No controle alfandegário
havia uma fila de uns cinco carros e sugeri ao motorista que levasse os
passaportes para carimbar, o que fez sem problemas. Permaneci no veículo, com
um ar indiferente de "turista cansado". Um guarda civil indagou se eu
levava alguma bagagem além da valise e diante da reposta negativa e dos
passaportes já carimbados, mandou-nos avançar e ultrapassando a fila, entramos
em território espanhol.
Saltei diante do hotel e
mal o táxi se afastou entrei no primeiro bar para tomar um bom vinho tinto da
terra, com a tranquilidade de não se sentir com a cabeça a prémio. Depois fui a
pé até a estação onde comprei uma passagem para Madrid, de olho nos policiais
portugueses que lá estavam, conversando com seus colegas espanhóis como de
costume.
Algumas horas depois o
trem partiu e vendo a fronteira se perder ao longe respirei mais aliviado.
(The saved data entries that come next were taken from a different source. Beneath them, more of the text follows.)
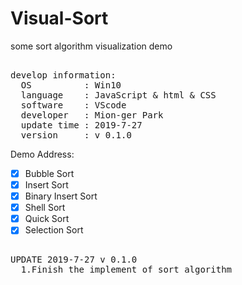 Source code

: # Visual-Sort
some sort algorithm visualization demo

<pre>  
develop information:  
  OS          : Win10  
  language    : JavaScript & html & CSS  
  software    : VScode  
  developer   : Mion-ger Park
  update time : 2019-7-27
  version     : v 0.1.0
</pre> 

Demo Address: 
- [x] Bubble Sort
- [X] Insert Sort
- [X] Binary Insert Sort
- [X] Shell Sort
- [X] Quick Sort
- [X] Selection Sort

<pre>  
UPDATE 2019-7-27 v 0.1.0
  1.Finish the implement of sort algorithm
</pre>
Outro "cerco" que não se fechara...
Na capital espanhola
instalei-me num hotel que ficava ao lado do restaurante italiano na Calle de
Los Libreros, que tinha a vantagem de estar a 50 metros da Gran Via e ser ponto
de hospedagem de outros conhecidos. Teria que passar dez dias esperando até que
um "correio" mandado por amigos me trouxesse as novidades, meus
arquivos e dinheiro: receberia um cheque no dia 24, referente aos direitos
autorais do livro.
Mas as coisas se
complicaram. Apesar de terem recebido o dinheiro não conseguiam enviar-me, pois
eram vigiados de perto pela P. J. O capitão Valdemar foi chamado para depor e
nada de concreto lhe disseram acercadas acusações. Enquanto isso os jornais de
esquerda acusavam fictícias "associações de malfeitores",
incriminavam-me como o "pistoleiro de Picoas", uma ocorrência de
tiroteio havida em plena luz do dia no início do ano, no bairro deste nome etc,
apresentando-me como um marginal e mercenário da mais baixa qualificação.
Quanto aos jornais descomprometidos ou de direita, derrubavam uma por uma as
acusações, todas feitas sem muito conteúdo e convicção. Uma observação de
"O Dia" me fez sorrir, eu não poderia ser o "pistoleiro de
Picoas" visto o mesmo ter errado três tiros à queima roupa na vítima. Uma
falha impossível, devido ao meu "currículo"! E imputavam à DIS A, a
polícia política angolana, a montagem da farsa.
Mas haviam testemunhas
compradas e o esquema fora montado para vencer. O prudente seria não retornar,
quem me espaldaria? Estava só, e na "democracia" portuguesa, não
teria chance alguma. Senti pelos meus arquivos, centenas de fotos, documentos,
correspondência, medalhas e outras lembranças de África, arbitrariamente
recolhidas pela P.J. e que hoje deve servir de decoração nas casas de alguns
agentes.
Isolado em Madrid, um
tanto desgastado psicologicamente e enojado com a podridão dos políticos, senti
falta da disciplina da caserna; um quartel me faria bem. Uma ideia veio-me à
mente.
Era um ciclo que se
fechava: começara com a Legião Estrangeira Francesa, terminaria com a Legião
Espanhola, o famoso Tercio de los Estranjeros, de Franco. Nos primeiros dias de
Abril apresentei-me no quartel de Leganês, como voluntário.